Thinking about it, I guess one possible application would be a
multiple-window SDI type application where you wanted several,
independent top-level peers, but didn't want to start multiple
processes?

Matthew

-----Original Message-----
From: dotnet discussion [mailto:[EMAIL PROTECTED]] On Behalf Of
Chris Sells
Sent: 29 May 2002 16:10
To: [EMAIL PROTECTED]
Subject: [DOTNET] Putting bits of UI on a secondary thread? (was Re:
[DOTNET] Modeless WinForms Bug)

> As an aside, a quick experiment reveals that all appears to be fine if
> you start the message pump on the worker yourself (with
> Application.Run()), but it is still slightly rude, as that pool thread
> will then have a message queue created for it that may not have
existed
> before.

I don't know why that's rude. No thread has a message queue until
someone
starts looking for or posting messages, even the main thread. It would
be
more rude if a console app had a message queue w/o ever needing one.

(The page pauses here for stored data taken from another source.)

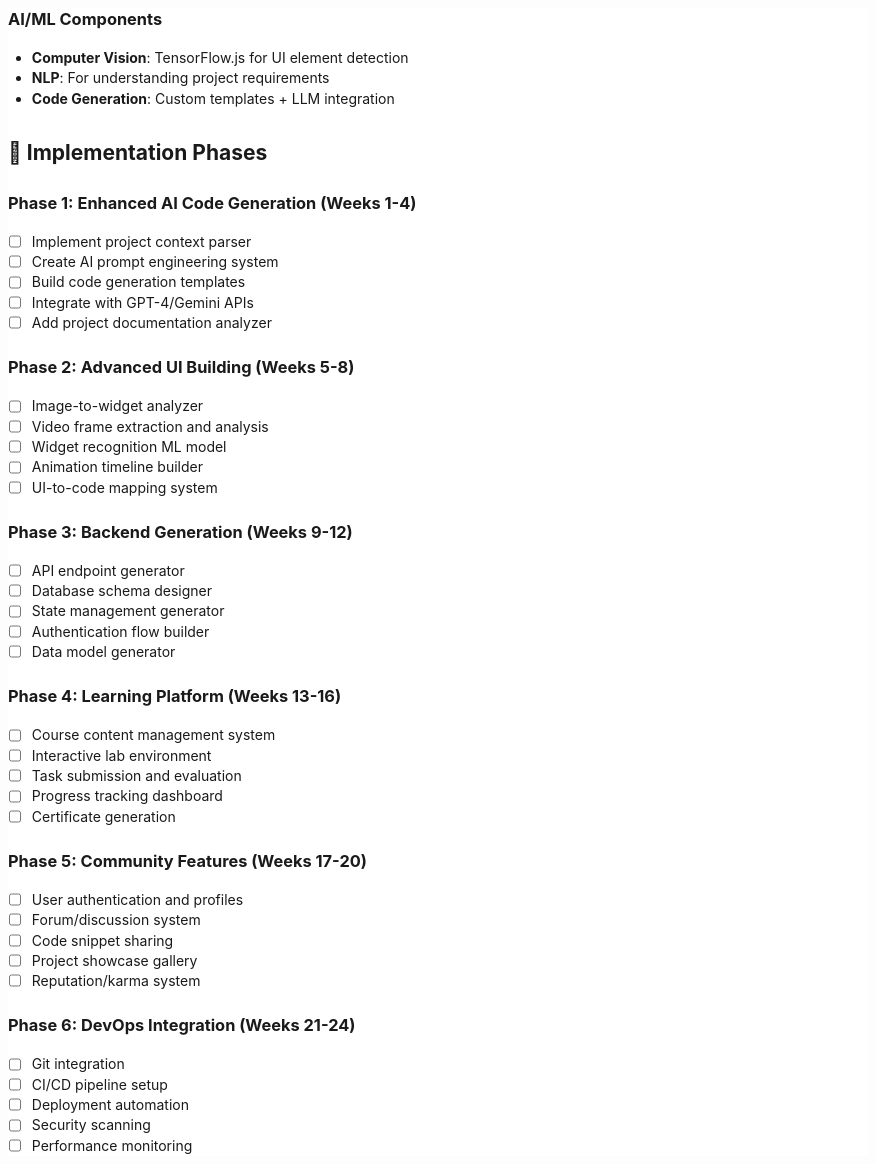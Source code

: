 ### AI/ML Components
- **Computer Vision**: TensorFlow.js for UI element detection
- **NLP**: For understanding project requirements
- **Code Generation**: Custom templates + LLM integration

## 🚀 Implementation Phases

### Phase 1: Enhanced AI Code Generation (Weeks 1-4)
- [ ] Implement project context parser
- [ ] Create AI prompt engineering system
- [ ] Build code generation templates
- [ ] Integrate with GPT-4/Gemini APIs
- [ ] Add project documentation analyzer

### Phase 2: Advanced UI Building (Weeks 5-8)
- [ ] Image-to-widget analyzer
- [ ] Video frame extraction and analysis
- [ ] Widget recognition ML model
- [ ] Animation timeline builder
- [ ] UI-to-code mapping system

### Phase 3: Backend Generation (Weeks 9-12)
- [ ] API endpoint generator
- [ ] Database schema designer
- [ ] State management generator
- [ ] Authentication flow builder
- [ ] Data model generator

### Phase 4: Learning Platform (Weeks 13-16)
- [ ] Course content management system
- [ ] Interactive lab environment
- [ ] Task submission and evaluation
- [ ] Progress tracking dashboard
- [ ] Certificate generation

### Phase 5: Community Features (Weeks 17-20)
- [ ] User authentication and profiles
- [ ] Forum/discussion system
- [ ] Code snippet sharing
- [ ] Project showcase gallery
- [ ] Reputation/karma system

### Phase 6: DevOps Integration (Weeks 21-24)
- [ ] Git integration
- [ ] CI/CD pipeline setup
- [ ] Deployment automation
- [ ] Security scanning
- [ ] Performance monitoring
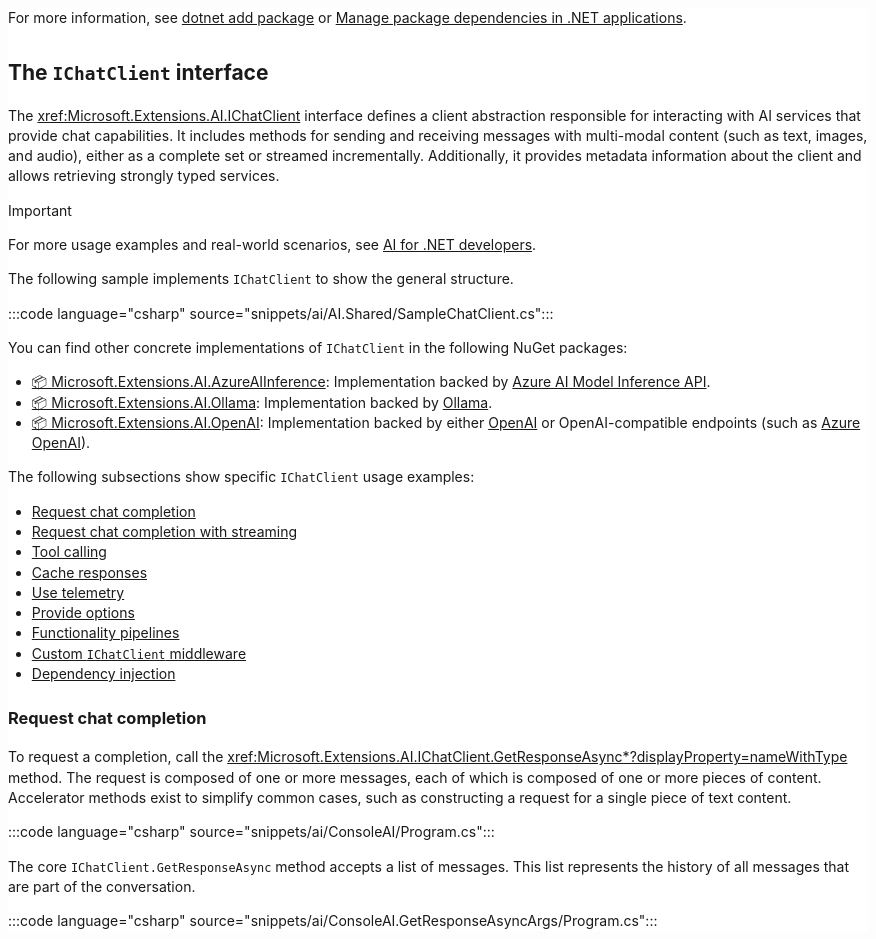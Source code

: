 
For more information, see [dotnet add package](../tools/dotnet-add-package.md) or [Manage package dependencies in .NET applications](../tools/dependencies.md).

## The `IChatClient` interface

The <xref:Microsoft.Extensions.AI.IChatClient> interface defines a client abstraction responsible for interacting with AI services that provide chat capabilities. It includes methods for sending and receiving messages with multi-modal content (such as text, images, and audio), either as a complete set or streamed incrementally. Additionally, it provides metadata information about the client and allows retrieving strongly typed services.

> [!IMPORTANT]
> For more usage examples and real-world scenarios, see [AI for .NET developers](../../ai/index.yml).

The following sample implements `IChatClient` to show the general structure.

:::code language="csharp" source="snippets/ai/AI.Shared/SampleChatClient.cs":::

You can find other concrete implementations of `IChatClient` in the following NuGet packages:

- [📦 Microsoft.Extensions.AI.AzureAIInference](https://www.nuget.org/packages/Microsoft.Extensions.AI.AzureAIInference): Implementation backed by [Azure AI Model Inference API](/azure/ai-studio/reference/reference-model-inference-api).
- [📦 Microsoft.Extensions.AI.Ollama](https://www.nuget.org/packages/Microsoft.Extensions.AI.Ollama): Implementation backed by [Ollama](https://ollama.com/).
- [📦 Microsoft.Extensions.AI.OpenAI](https://www.nuget.org/packages/Microsoft.Extensions.AI.OpenAI): Implementation backed by either [OpenAI](https://openai.com/) or OpenAI-compatible endpoints (such as [Azure OpenAI](https://azure.microsoft.com/products/ai-services/openai-service)).

The following subsections show specific `IChatClient` usage examples:

- [Request chat completion](#request-chat-completion)
- [Request chat completion with streaming](#request-chat-completion-with-streaming)
- [Tool calling](#tool-calling)
- [Cache responses](#cache-responses)
- [Use telemetry](#use-telemetry)
- [Provide options](#provide-options)
- [Functionality pipelines](#functionality-pipelines)
- [Custom `IChatClient` middleware](#custom-ichatclient-middleware)
- [Dependency injection](#dependency-injection)

### Request chat completion

To request a completion, call the <xref:Microsoft.Extensions.AI.IChatClient.GetResponseAsync*?displayProperty=nameWithType> method. The request is composed of one or more messages, each of which is composed of one or more pieces of content. Accelerator methods exist to simplify common cases, such as constructing a request for a single piece of text content.

:::code language="csharp" source="snippets/ai/ConsoleAI/Program.cs":::

The core `IChatClient.GetResponseAsync` method accepts a list of messages. This list represents the history of all messages that are part of the conversation.

:::code language="csharp" source="snippets/ai/ConsoleAI.GetResponseAsyncArgs/Program.cs":::
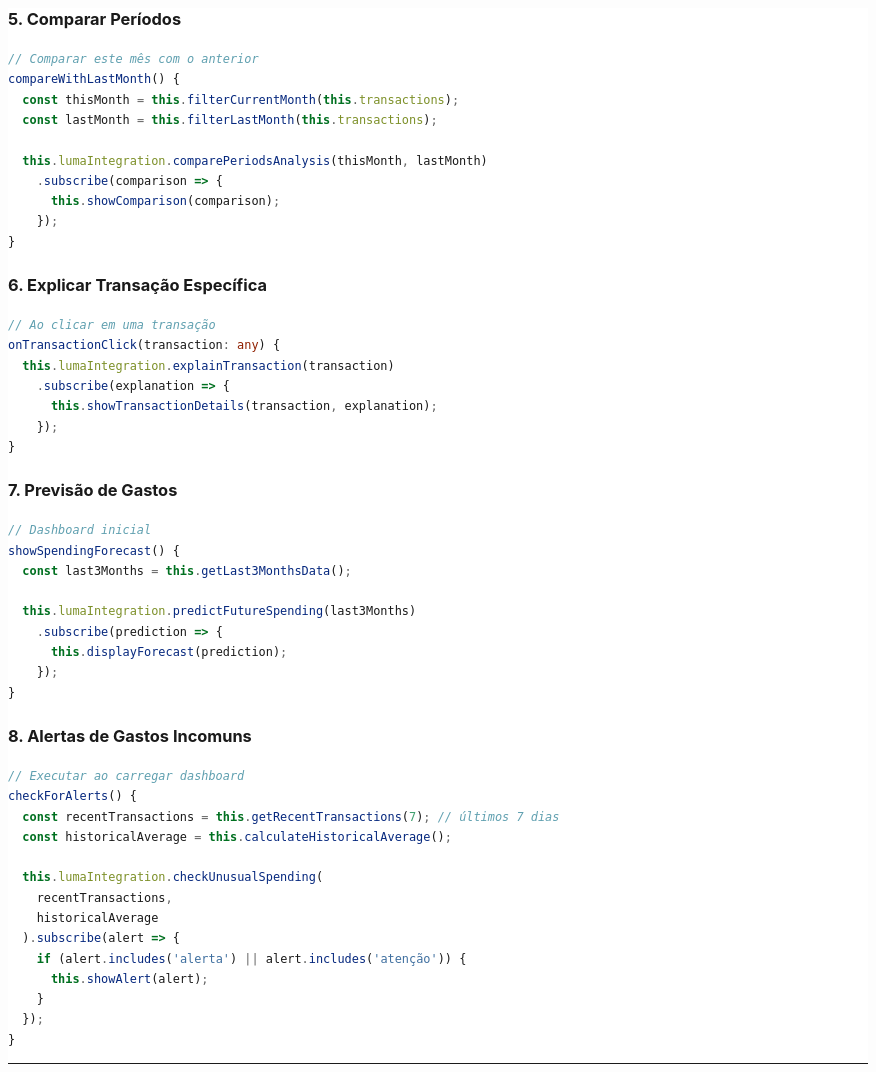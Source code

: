 
### 5. Comparar Períodos

```typescript
// Comparar este mês com o anterior
compareWithLastMonth() {
  const thisMonth = this.filterCurrentMonth(this.transactions);
  const lastMonth = this.filterLastMonth(this.transactions);

  this.lumaIntegration.comparePeriodsAnalysis(thisMonth, lastMonth)
    .subscribe(comparison => {
      this.showComparison(comparison);
    });
}
```

### 6. Explicar Transação Específica

```typescript
// Ao clicar em uma transação
onTransactionClick(transaction: any) {
  this.lumaIntegration.explainTransaction(transaction)
    .subscribe(explanation => {
      this.showTransactionDetails(transaction, explanation);
    });
}
```

### 7. Previsão de Gastos

```typescript
// Dashboard inicial
showSpendingForecast() {
  const last3Months = this.getLast3MonthsData();

  this.lumaIntegration.predictFutureSpending(last3Months)
    .subscribe(prediction => {
      this.displayForecast(prediction);
    });
}
```

### 8. Alertas de Gastos Incomuns

```typescript
// Executar ao carregar dashboard
checkForAlerts() {
  const recentTransactions = this.getRecentTransactions(7); // últimos 7 dias
  const historicalAverage = this.calculateHistoricalAverage();

  this.lumaIntegration.checkUnusualSpending(
    recentTransactions,
    historicalAverage
  ).subscribe(alert => {
    if (alert.includes('alerta') || alert.includes('atenção')) {
      this.showAlert(alert);
    }
  });
}
```

---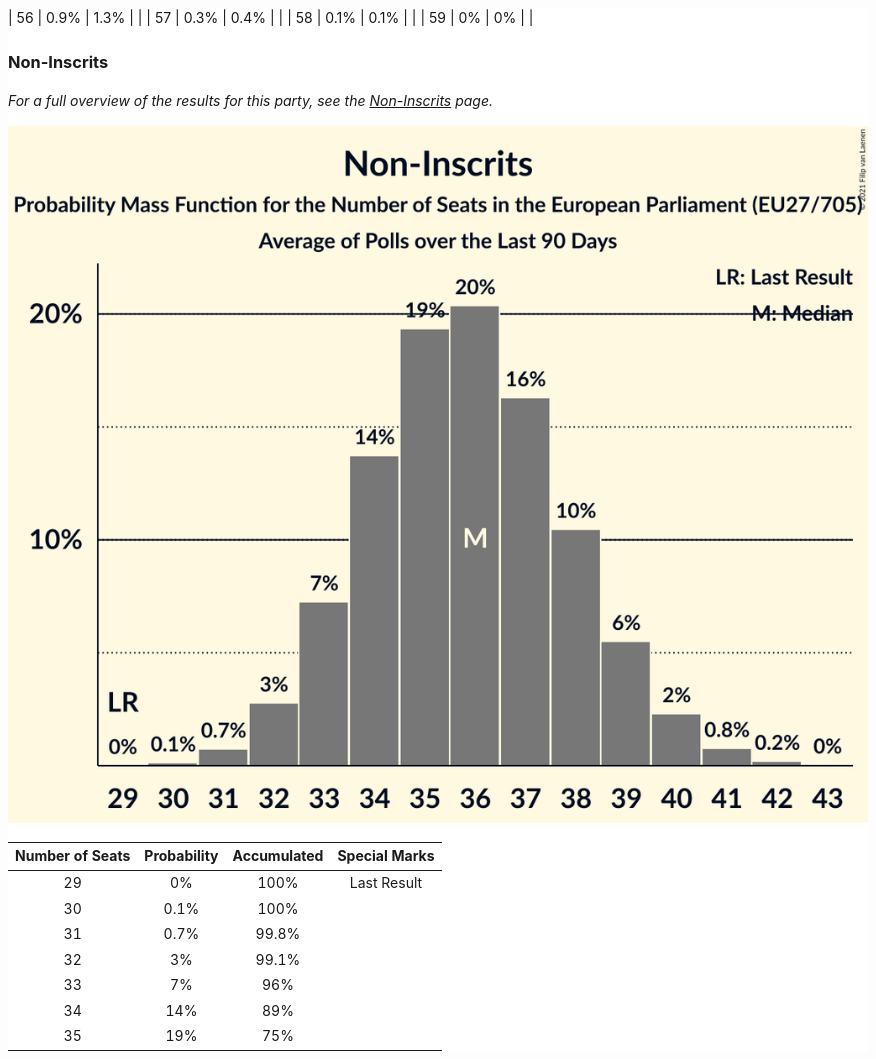 | 56 | 0.9% | 1.3% |  |
| 57 | 0.3% | 0.4% |  |
| 58 | 0.1% | 0.1% |  |
| 59 | 0% | 0% |  |

### Non-Inscrits

*For a full overview of the results for this party, see the [Non-Inscrits](party-2021-09-30-non-inscrits.html) page.*

![Graph with seats probability mass function not yet produced](average-2021-09-30-seats-pmf-non-inscrits.png "Seats Probability Mass Function")

| Number of Seats | Probability | Accumulated | Special Marks |
|:---------------:|:-----------:|:-----------:|:-------------:|
| 29 | 0% | 100% | Last Result |
| 30 | 0.1% | 100% |  |
| 31 | 0.7% | 99.8% |  |
| 32 | 3% | 99.1% |  |
| 33 | 7% | 96% |  |
| 34 | 14% | 89% |  |
| 35 | 19% | 75% |  |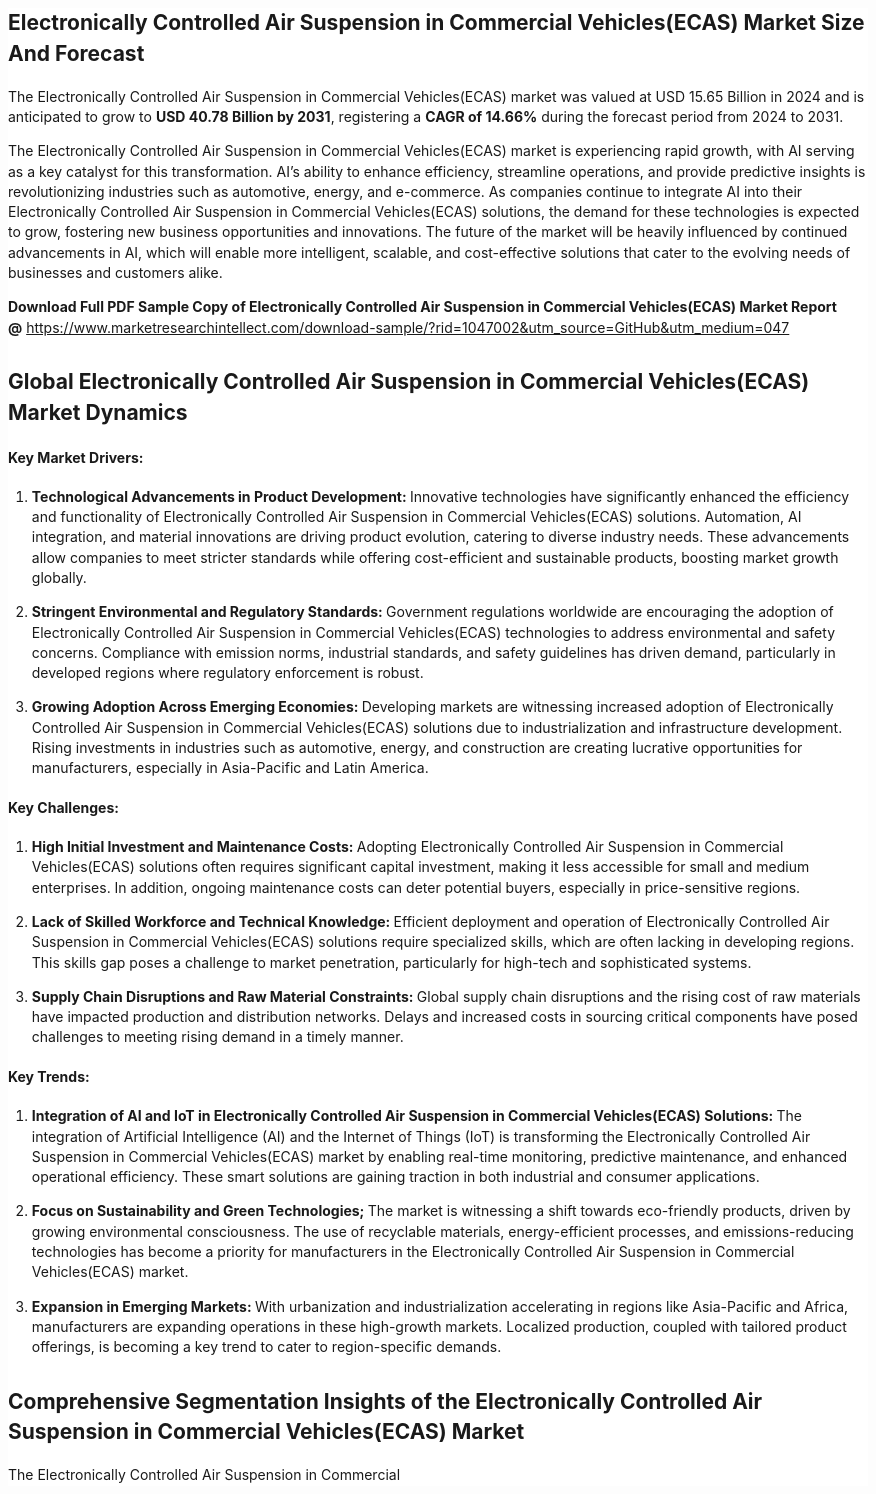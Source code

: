 <h2>Electronically Controlled Air Suspension in Commercial Vehicles(ECAS) Market Size And Forecast</h2><p>The Electronically Controlled Air Suspension in Commercial Vehicles(ECAS) market was valued at USD 15.65 Billion in 2024 and is anticipated to grow to <strong>USD 40.78 Billion by 2031</strong>, registering a <strong>CAGR of 14.66%</strong> during the forecast period from 2024 to 2031.</p><p>The Electronically Controlled Air Suspension in Commercial Vehicles(ECAS) market is experiencing rapid growth, with AI serving as a key catalyst for this transformation. AI’s ability to enhance efficiency, streamline operations, and provide predictive insights is revolutionizing industries such as automotive, energy, and e-commerce. As companies continue to integrate AI into their Electronically Controlled Air Suspension in Commercial Vehicles(ECAS) solutions, the demand for these technologies is expected to grow, fostering new business opportunities and innovations. The future of the market will be heavily influenced by continued advancements in AI, which will enable more intelligent, scalable, and cost-effective solutions that cater to the evolving needs of businesses and customers alike.</p><p><strong>Download Full PDF Sample Copy of Electronically Controlled Air Suspension in Commercial Vehicles(ECAS) Market Report @</strong>&nbsp;<a href="https://www.marketresearchintellect.com/download-sample/?rid=1047002&amp;utm_source=GitHub&amp;utm_medium=047">https://www.marketresearchintellect.com/download-sample/?rid=1047002&amp;utm_source=GitHub&amp;utm_medium=047</a></p><h2>Global Electronically Controlled Air Suspension in Commercial Vehicles(ECAS) Market Dynamics</h2><h4><strong>Key Market Drivers:</strong></h4><ol><li><p><strong>Technological Advancements in Product Development:&nbsp;</strong>Innovative technologies have significantly enhanced the efficiency and functionality of Electronically Controlled Air Suspension in Commercial Vehicles(ECAS) solutions. Automation, AI integration, and material innovations are driving product evolution, catering to diverse industry needs. These advancements allow companies to meet stricter standards while offering cost-efficient and sustainable products, boosting market growth globally.</p></li><li><p><strong>Stringent Environmental and Regulatory Standards:&nbsp;</strong>Government regulations worldwide are encouraging the adoption of Electronically Controlled Air Suspension in Commercial Vehicles(ECAS) technologies to address environmental and safety concerns. Compliance with emission norms, industrial standards, and safety guidelines has driven demand, particularly in developed regions where regulatory enforcement is robust.</p></li><li><p><strong>Growing Adoption Across Emerging Economies:&nbsp;</strong>Developing markets are witnessing increased adoption of Electronically Controlled Air Suspension in Commercial Vehicles(ECAS) solutions due to industrialization and infrastructure development. Rising investments in industries such as automotive, energy, and construction are creating lucrative opportunities for manufacturers, especially in Asia-Pacific and Latin America.</p></li></ol><h4><strong>Key Challenges:</strong></h4><ol><li><p><strong>High Initial Investment and Maintenance Costs:&nbsp;</strong>Adopting Electronically Controlled Air Suspension in Commercial Vehicles(ECAS) solutions often requires significant capital investment, making it less accessible for small and medium enterprises. In addition, ongoing maintenance costs can deter potential buyers, especially in price-sensitive regions.</p></li><li><p><strong>Lack of Skilled Workforce and Technical Knowledge:&nbsp;</strong>Efficient deployment and operation of Electronically Controlled Air Suspension in Commercial Vehicles(ECAS) solutions require specialized skills, which are often lacking in developing regions. This skills gap poses a challenge to market penetration, particularly for high-tech and sophisticated systems.</p></li><li><p><strong>Supply Chain Disruptions and Raw Material Constraints:&nbsp;</strong>Global supply chain disruptions and the rising cost of raw materials have impacted production and distribution networks. Delays and increased costs in sourcing critical components have posed challenges to meeting rising demand in a timely manner.</p></li></ol><h4><strong>Key Trends:</strong></h4><ol><li><p><strong>Integration of AI and IoT in Electronically Controlled Air Suspension in Commercial Vehicles(ECAS) Solutions:&nbsp;</strong>The integration of Artificial Intelligence (AI) and the Internet of Things (IoT) is transforming the Electronically Controlled Air Suspension in Commercial Vehicles(ECAS) market by enabling real-time monitoring, predictive maintenance, and enhanced operational efficiency. These smart solutions are gaining traction in both industrial and consumer applications.</p></li><li><p><strong>Focus on Sustainability and Green Technologies;&nbsp;</strong>The market is witnessing a shift towards eco-friendly products, driven by growing environmental consciousness. The use of recyclable materials, energy-efficient processes, and emissions-reducing technologies has become a priority for manufacturers in the Electronically Controlled Air Suspension in Commercial Vehicles(ECAS) market.</p></li><li><p><strong>Expansion in Emerging Markets:&nbsp;</strong>With urbanization and industrialization accelerating in regions like Asia-Pacific and Africa, manufacturers are expanding operations in these high-growth markets. Localized production, coupled with tailored product offerings, is becoming a key trend to cater to region-specific demands.</p></li></ol><div class="article-main__content" data-test-id="publishing-text-block"><h2>Comprehensive Segmentation Insights of the Electronically Controlled Air Suspension in Commercial Vehicles(ECAS) Market</h2><p>The Electronically Controlled Air Suspension in Commercial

I've had no problems running different bits of a UI on multiple threads,
so
long as I obey the rule of thread affinity for controls, but I have yet
to
find a reason to put bits of UI on anything but the main thread. Since
the
UI operations are already segmented carefully into little bits of work
in
event handlers, I haven't yet been able to motivate the need to have UI
running on secondary threads. My prefered model is to spin off long
running
operations onto threads from the thread pool via asynch delegates and
use
message passing between the UI thread and the worker threads to
communicate
work/results and eliminate the need for synchronization.